RSS
Facebook
Twitter

Senin, 31 Desember 2012

Janji

Harapan yang baik akan dikabulkan, janji yang baik akan ditepati. 
Insya Allah.


Aku ingat tentang perkataan seorang senior.
Kalau takut, jangan berani-berani.
Kalau berani, jangan taku-takut.

Tahun ini aku belajar bahwa ketika aku memulai sesuatu dengan sedikit saja keraguan, maka ketakutan akan terus membayangi sampai akhir. Padahal, aku tahu bahwa coba saja dulu aku memulainya dengan mantap hati, maka segala masalah yang datang akan bisa terantisipasi dan terselesaikan dengan baik, tentunya dengan kepala dingin.
Di sini, kalimat pertama sudah dilanggar ----- Kalau takut, jangan berani-berani.
Terlalu memaksakan diri akibatnya bisa fatal. Yap, tentunya berjuang dengan keterbatasan dan terlalu memaksakan diri adalah dua hal yang berbeda, bukan?

Aku tahu, bahkan sudah sangat tahu bahwa memilih adalah hal yang tidak boleh diremehkan. Apalagi hanya karena rasa tidak enak hati, hanya karena banyak sekali pertimbangan yang ternyata dapat menggoyahkan diri.
Padahal, ketika aku sudah memulai langkah awal, aku tidak boleh mundur lagi.
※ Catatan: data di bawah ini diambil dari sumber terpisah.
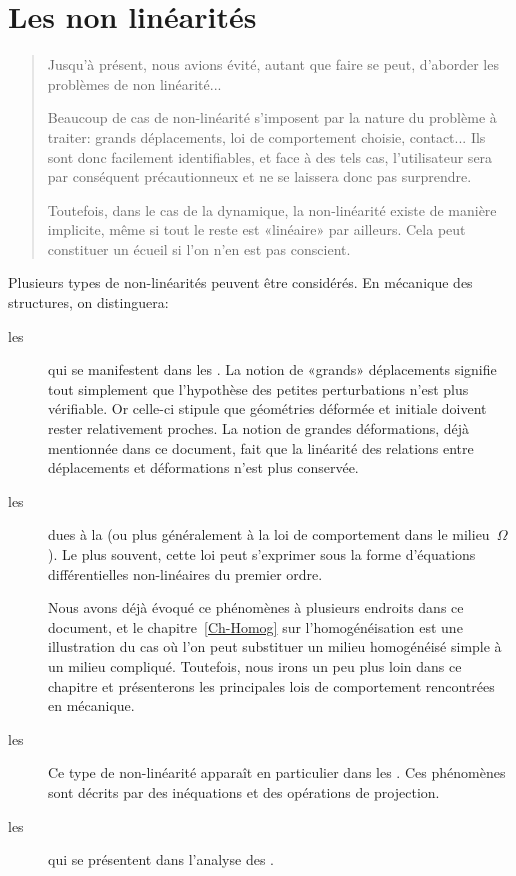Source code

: \chapter{Les non linéarités}\label{Ch-NL}
\begin{abstract}
Jusqu'à présent, nous avions évité, autant que faire se peut, d'aborder les problèmes de non linéarité...

\medskip
Beaucoup de cas de non-linéarité s'imposent par la nature du problème à traiter: grands déplacements, loi de comportement choisie, contact... Ils sont donc facilement identifiables, et face à des tels cas, l'utilisateur sera par conséquent précautionneux et ne se laissera donc pas surprendre.

Toutefois, dans le cas de la dynamique, la non-linéarité existe de manière implicite, même si tout le reste est «linéaire» par ailleurs. Cela peut constituer un écueil si l'on n'en est pas conscient.
\end{abstract}

\noindent Plusieurs types de non-linéarités peuvent être considérés. En mécanique des structures, on distinguera:
\begin{description}
   \item[les ] qui se manifestent dans les
	. La notion de «grands» déplacements signifie tout simplement que l'hypothèse des petites perturbations n'est plus vérifiable. Or celle-ci stipule que géométries déformée et initiale doivent rester relativement proches.
	La notion de grandes déformations, déjà mentionnée dans ce document, fait que la linéarité des relations entre déplacements et déformations n'est plus conservée.
\item[les ] dues à la  (ou plus généralement à la loi de comportement dans le milieu~$\Omega$).
	Le plus souvent, cette loi peut s'exprimer sous la forme d'équations différentielles non-linéaires du premier ordre.

	Nous avons déjà évoqué ce phénomènes à plusieurs endroits dans ce document, et le chapitre~\ref{Ch-Homog} sur l'homogénéisation est une illustration du cas où l'on peut 	substituer un milieu homogénéisé simple à un milieu compliqué. Toutefois, nous irons un peu plus loin dans ce chapitre et présenterons les principales lois de comportement 	rencontrées en mécanique.

  \item[les ]
	Ce type de non-linéarité apparaît en particulier dans les . Ces phénomènes sont décrits par des inéquations et des opérations de projection.

  \item[les ] qui se présentent dans l'analyse des .
\end{description}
Yang harus kulakukan adalah melanjutkannya sampai akhir.
Aku yakin, bahkan sudah sangat yakin bahwa apapun halangan yang ada selama perjalaanan ini, semuanya siap kuhadapi.
Aku berani...
Tapi lagi-lagi, ada saja terlalu banyak toleransi yang muncul di sana-sini. 
Aku tahu bahwa aku tidak boleh memikirkan diri sendiri. Aku harus memikirkan dirimu dan dirinya juga ----- diri kita semua. Namun, aku tak sadar kalau aku melupakan satu hal : seharusnya aku lebih mengerti tentang apa yang harus kulakukan dan apa yang tak perlu kulakukan.
Sering ku tak tegas, sering tak kudengar perkataannya, sering kumenolak apa yang sudah diteriakkan oleh sang hati nurani.
Tidak sadar akan mana yang benar, eh?
Aku masih takut-takut.
Kalau berani jangan takut-takut, aku telah mengabaikannya juga.

Belum lagi jika bicara mengenai FOKUS.
Ya ampun, bahkan hal-hal kecil bisa membuyarkan pada kefokusan terhadap hal-hal yang lebih subtil!
Sejak kapan aku pusing terhadap hal-hal yang sepele?
Padahal, coba saja fokus dengan apa yang kukerjakan pasti hasilnya lebih maksimal kan?
Sadar diri, sadar posisi, sadar potensi, sadar keadaan, sadar peluang.
Ternyata hanya perlu sedikit lebih peka kemudian fokus, fokus, dan fokus.
Fokus, tidak sulit untuk dikatakan namun juga tidak mudah untuk dilakukan.
Tapi jika bersungguh-sungguh pasti bisa, Insya Allah.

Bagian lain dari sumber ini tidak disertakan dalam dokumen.